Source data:
______

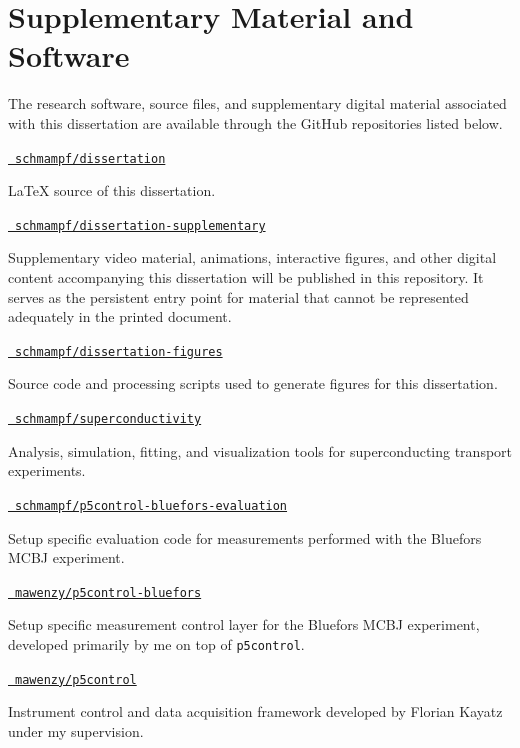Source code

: 
\chapter{Supplementary Material and Software}
\label{appendix:software-supplementary}

The research software, source files, and supplementary digital material associated with this dissertation are available through the GitHub repositories listed below.

\medskip
\noindent\href{https://github.com/schmampf/dissertation}{\githubicon\ \texttt{schmampf/dissertation}}\par
\noindent LaTeX source of this dissertation.

\medskip
\noindent\href{https://github.com/schmampf/dissertation-supplementary}{\githubicon\ \texttt{schmampf/dissertation-supplementary}}\par
\noindent Supplementary video material, animations, interactive figures, and other digital content accompanying this dissertation will be published in this repository. It serves as the persistent entry point for material that cannot be represented adequately in the printed document.

\medskip
\noindent\href{https://github.com/schmampf/dissertation-figures}{\githubicon\ \texttt{schmampf/dissertation-figures}}\par
\noindent Source code and processing scripts used to generate figures for this dissertation.

\medskip
\noindent\href{https://github.com/schmampf/superconductivity}{\githubicon\ \texttt{schmampf/superconductivity}}\par
\noindent Analysis, simulation, fitting, and visualization tools for superconducting transport experiments.

\medskip
\noindent\href{https://github.com/schmampf/p5control-bluefors-evaluation}{\githubicon\ \texttt{schmampf/p5control-bluefors-evaluation}}\par
\noindent Setup specific evaluation code for measurements performed with the Bluefors MCBJ experiment.

\medskip
\noindent\href{https://github.com/mawenzy/p5control-bluefors}{\githubicon\ \texttt{mawenzy/p5control-bluefors}}\par
\noindent Setup specific measurement control layer for the Bluefors MCBJ experiment, developed primarily by me on top of \texttt{p5control}.

\medskip
\noindent\href{https://github.com/mawenzy/p5control}{\githubicon\ \texttt{mawenzy/p5control}}\par
\noindent Instrument control and data acquisition framework developed by Florian Kayatz under my supervision.
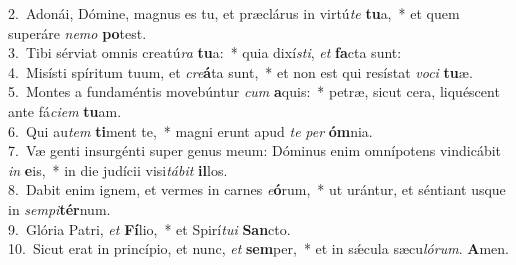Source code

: {2.~}Adonái, Dómine, magnus es tu, et præclárus in virtú\textit{te} \textbf{tu}a,~* et quem superáre \textit{ne}\textit{mo} \textbf{po}test.\\
{3.~}Tibi sérviat omnis creatú\textit{ra} \textbf{tu}a:~* quia dixí\textit{sti}, \textit{et} \textbf{fa}cta sunt:\\
{4.~}Misísti spíritum tuum, et \textit{cre}\textbf{á}ta sunt,~* et non est qui resístat \textit{vo}\textit{ci} \textbf{tu}æ.\\
{5.~}Montes a fundaméntis movebúntur \textit{cum} \textbf{a}quis:~* petræ, sicut cera, liquéscent ante fá\textit{ci}\textit{em} \textbf{tu}am.\\
{6.~}Qui au\textit{tem} \textbf{ti}ment te,~* magni erunt apud \textit{te} \textit{per} \textbf{óm}nia.\\
{7.~}Væ genti insurgénti super genus meum: Dóminus enim omnípotens vindicábit \textit{in} \textbf{e}is,~* in die judícii visi\textit{tá}\textit{bit} \textbf{il}los.\\
{8.~}Dabit enim ignem, et vermes in carnes \textit{e}\textbf{ó}rum,~* ut urántur, et séntiant usque in \textit{sem}\textit{pi}\textbf{tér}num.\\
{9.~}Glória Patri, \textit{et} \textbf{Fí}lio,~* et Spirí\textit{tu}\textit{i} \textbf{San}cto.\\
{10.~}Sicut erat in princípio, et nunc, \textit{et} \textbf{sem}per,~* et in sǽcula sæcu\textit{ló}\textit{rum}. \textbf{A}men.\\
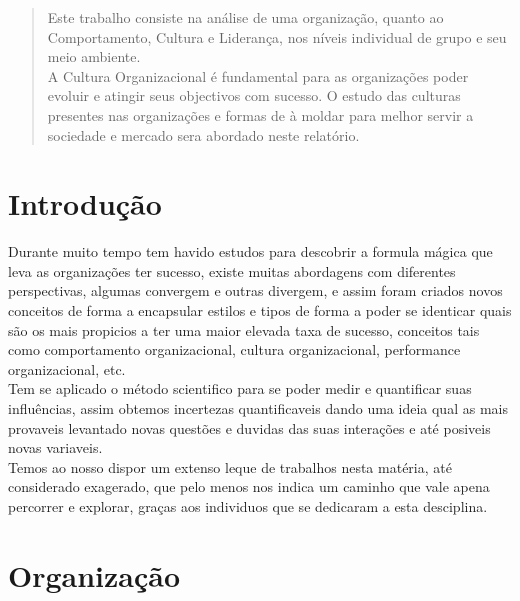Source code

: 
%

%
\tableofcontents
%
%
\pagestyle{plain} %
\newpage
\label{Resumo}
\begin{abstract} 
Este trabalho consiste na análise de uma organização, quanto ao Comportamento, Cultura e Liderança,
nos níveis individual de grupo e seu meio ambiente.\\

A Cultura Organizacional é fundamental para as organizações poder evoluir e atingir seus objectivos com sucesso. O estudo das culturas presentes nas organizações e formas de à moldar para melhor servir a sociedade e mercado sera abordado neste relatório.
\end{abstract}
\newpage
\section{Introdução}
Durante muito tempo tem havido estudos para descobrir a formula mágica que leva as organizações ter sucesso, existe muitas abordagens com diferentes perspectivas, algumas convergem e outras divergem, e assim foram criados novos conceitos de forma a encapsular estilos e tipos de forma a poder se identicar quais são os mais propicios a ter uma maior elevada taxa de sucesso, conceitos tais como comportamento organizacional, cultura organizacional, performance organizacional, etc.\\

Tem se aplicado o método scientifico para se poder medir e quantificar suas influências, assim obtemos incertezas quantificaveis dando uma ideia qual as mais provaveis levantado novas questões e duvidas das suas interações e até posiveis novas variaveis.\\

Temos ao nosso dispor um extenso leque de trabalhos nesta matéria, até considerado exagerado, que pelo menos nos indica um caminho que vale apena percorrer e explorar, graças aos individuos que se dedicaram a esta desciplina.\\


\section{Organização}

______

WORK REQUEST –
In the records, locate each line holding the string "sunt" and copy it.

RESULT –
{3.~}Tibi sérviat omnis creatú\textit{ra} \textbf{tu}a:~* quia dixí\textit{sti}, \textit{et} \textbf{fa}cta sunt:\\
{4.~}Misísti spíritum tuum, et \textit{cre}\textbf{á}ta sunt,~* et non est qui resístat \textit{vo}\textit{ci} \textbf{tu}æ.\\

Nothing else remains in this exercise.